I don't think there's a maximum SNR or SINR per se. SNR could be infinite, in principle, and the receiver should work great. The problem will be saturation of the receiver, with more than so much signal level. Or another way to say it is, if the receiver becomes overwhelmed with input signal, it creates intermodulation distortion products, and therefore the very high input power actually reduces SINR, inside the receiver.
Here's an interesting presentation. The receiver design they show becomes saturated at a power level of -10 dBm, at the receiver input.
The SINR you show in your table is the ratio S / (N + I), at the receiver. What the table says is that if this ratio is as low as -6.7 dB, you can still successfully receive the signal, but only if you use QPSK modulation, and a strong FEC, which results in low spectral efficiency.
At the opposite extreme, if you use 64-QAM and a much weaker FEC, you can achieve a fairly impressive spectral efficiency, but the price you pay is that the channel has to be very clean. The marginal SINR is now 22.7 dB, which is quite benign.
So, how does one typically achieve a high SNR at the receiver? Since there isn't much you can do about noise in the propagation channel and in the receiver electronics, all you can do is increase signal power at the transmitter, increase the gain of the transmit antenna, and/or increase the gain of the receive antenna.
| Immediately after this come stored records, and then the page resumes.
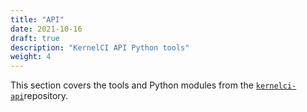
 ```yaml
---
title: "API"
date: 2021-10-16
draft: true
description: "KernelCI API Python tools"
weight: 4
---
```


This section covers the tools and Python modules from the
[`kernelci-api`](https://github.com/kernelci/kernelci-api.git)repository.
You asked what the highest SNR or SINR is. If you conceive of the noise level being very low, SNR or SINR could theoretically be extremely high. That's not really the point. The point is that you have limits to how much transmit power is practical, *and* you have limits in how much input signal power the receiver can cope with. You cannot just keep increasing input signal power at the receiver indefinitely. The link I showed you gives an example of what happens when the receiver becomes overloaded, in their case, with -10dBm of signal strength.
So you need to rephrase your question. Marginal SNR or SINR is always the lowest possible figure required for successful demodulation of a signal. The highest SNR or SINR is in principle infinite (meaning, zero noise, zero interference, even with a practical amount of transmitter power).
But there *is* a "maximum" you should be concerned with. It's not the maximum SNR. Instead, it could be the maximum signal power at the receiver's antenna connection, which depends on receiver design. Another maximum level that would be involved here is the maximum allowable transmitter power, which would normally be limited by human health concerns, especially with cellular communications, where the transmitters are all around us (cell phones and cell towers).
Over the top SNIR makes little sense in a networked system. Every extra dB is only increasing interferences to other users, and is also consuming more energy, so overall you only lose. If I can define a maximum as a requirement of a maximum rate modulation scheme, then yes, there is such thing as maximum SNIR.